Presidente do Sindicato dos Metalúrgicos, do PT Municipal e da CUT reforça mobilização histórica por jornada mais justa O presidente do Sindicato dos Metalúrgicos, do PT Municipal e da CUT, Valdemir Santana, intensifica a mobilização pelo fim da escala 6×1 e pela implantação da jornada de 36 horas semanais no Brasil. No Amazonas, o movimento ganha força e coloca o estado na linha de frente dessa pauta histórica.
Segundo Valdemir Santana, a proposta representa um avanço civilizatório. Além de combater jornadas exaustivas, a mudança garante mais qualidade de vida, saúde e tempo para a família. Para ele, o debate não se limita à redução de horas trabalhadas, mas envolve dignidade e justiça social.
Fim da escala 6×1 e jornada de 36 horas avançam no Amazonas Atualmente, a escala 6×1 impõe seis dias consecutivos de trabalho para apenas um dia de descanso. Como resultado, muitos trabalhadores acumulam desgaste físico e mental.
Diante desse cenário, a proposta defendida por Valdemir Santana prevê o fim da escala 6×1 e a redução para 36 horas semanais. De acordo com o dirigente sindical, essa medida acompanha tendências internacionais e fortalece a produtividade.
Além disso, ele rebate críticas de setores empresariais que afirmam que as empresas irão quebrar com a redução da jornada. Para Valdemir, essa narrativa não se sustenta. “Dizer que as empresas irão quebrar por causa da jornada de 36 horas é uma grande mentira. O que precisamos é de organização, planejamento e valorização do trabalhador”, afirma.
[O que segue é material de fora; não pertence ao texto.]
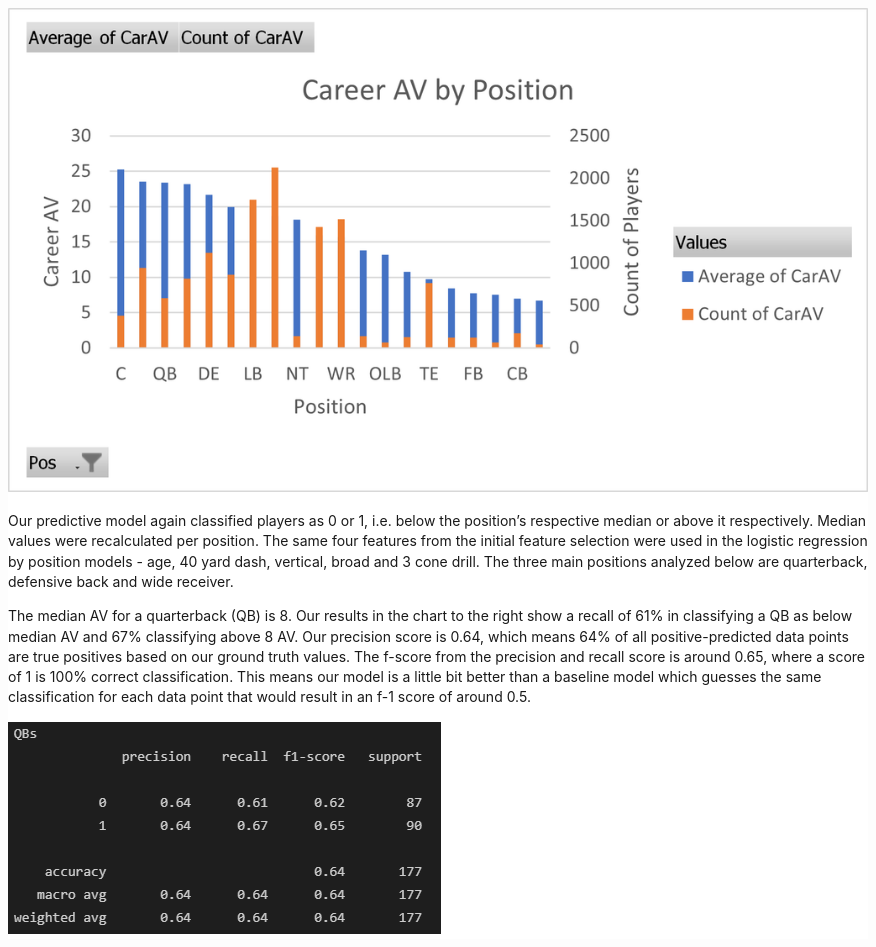 !["Position vs AV"](Data/Data_Cleaning/images/Postion_vs_Av.png)

Our predictive model again classified players as 0 or 1, i.e. below the position’s respective median or above it respectively. Median values were recalculated per position. The same four features from the initial feature selection were used in the logistic regression by position models - age, 40 yard dash, vertical, broad and 3 cone drill. The three main positions analyzed below are quarterback, defensive back and wide receiver. 

The median AV for a quarterback (QB) is 8. Our results in the chart to the right show a recall of 61% in classifying a QB as below median AV and 67% classifying above 8 AV. Our precision score is 0.64, which means 64% of all positive-predicted data points are true positives based on our ground truth values. The f-score from the precision and recall score is around 0.65, where a score of 1 is 100% correct classification. This means our model is a little bit better than a baseline model which guesses the same classification for each data point that would result in an f-1 score of around 0.5.

!["QB Stats"](Data/Data_Cleaning/images/qb_logit_score.png)
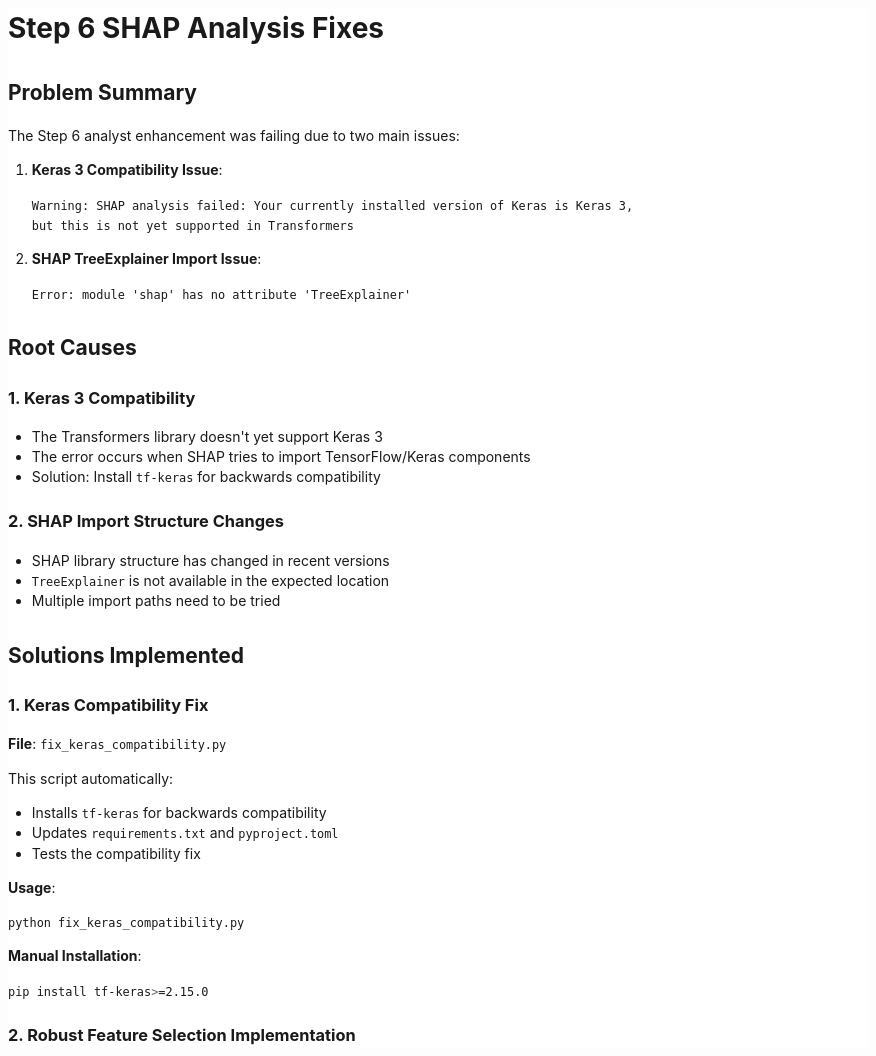 # Step 6 SHAP Analysis Fixes

## Problem Summary

The Step 6 analyst enhancement was failing due to two main issues:

1. **Keras 3 Compatibility Issue**: 
   ```
   Warning: SHAP analysis failed: Your currently installed version of Keras is Keras 3, 
   but this is not yet supported in Transformers
   ```

2. **SHAP TreeExplainer Import Issue**:
   ```
   Error: module 'shap' has no attribute 'TreeExplainer'
   ```

## Root Causes

### 1. Keras 3 Compatibility
- The Transformers library doesn't yet support Keras 3
- The error occurs when SHAP tries to import TensorFlow/Keras components
- Solution: Install `tf-keras` for backwards compatibility

### 2. SHAP Import Structure Changes
- SHAP library structure has changed in recent versions
- `TreeExplainer` is not available in the expected location
- Multiple import paths need to be tried

## Solutions Implemented

### 1. Keras Compatibility Fix

**File**: `fix_keras_compatibility.py`

This script automatically:
- Installs `tf-keras` for backwards compatibility
- Updates `requirements.txt` and `pyproject.toml`
- Tests the compatibility fix

**Usage**:
```bash
python fix_keras_compatibility.py
```

**Manual Installation**:
```bash
pip install tf-keras>=2.15.0
```

### 2. Robust Feature Selection Implementation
Redução da jornada não quebra empresas, fortalece a economia Especialistas em relações de trabalho apontam que jornadas mais equilibradas reduzem afastamentos por problemas de saúde e aumentam o rendimento das equipes. Portanto, a redução da carga horária pode gerar impacto positivo tanto para trabalhadores quanto para empresas.
Além disso, a jornada de 36 horas semanais estimula a geração de novos empregos, já que pode ampliar a necessidade de contratação. Consequentemente, a economia local se fortalece e o consumo interno cresce.
Para Valdemir Santana, a mudança representa desenvolvimento com justiça social. Ele defende que o Amazonas pode se tornar referência nacional na construção de um modelo de trabalho mais humano e sustentável.
Mobilização cresce e amplia debate nacional Enquanto isso, assembleias, debates e articulações políticas seguem em andamento. O movimento sindical amplia o diálogo com a sociedade e reforça a importância da pauta.
Assim, o Amazonas consolida seu protagonismo na luta pelo fim da escala 6×1 e pela jornada de 36 horas semanais. O momento é considerado histórico pelos trabalhadores, que veem na proposta uma oportunidade real de transformação das relações de trabalho no Brasil.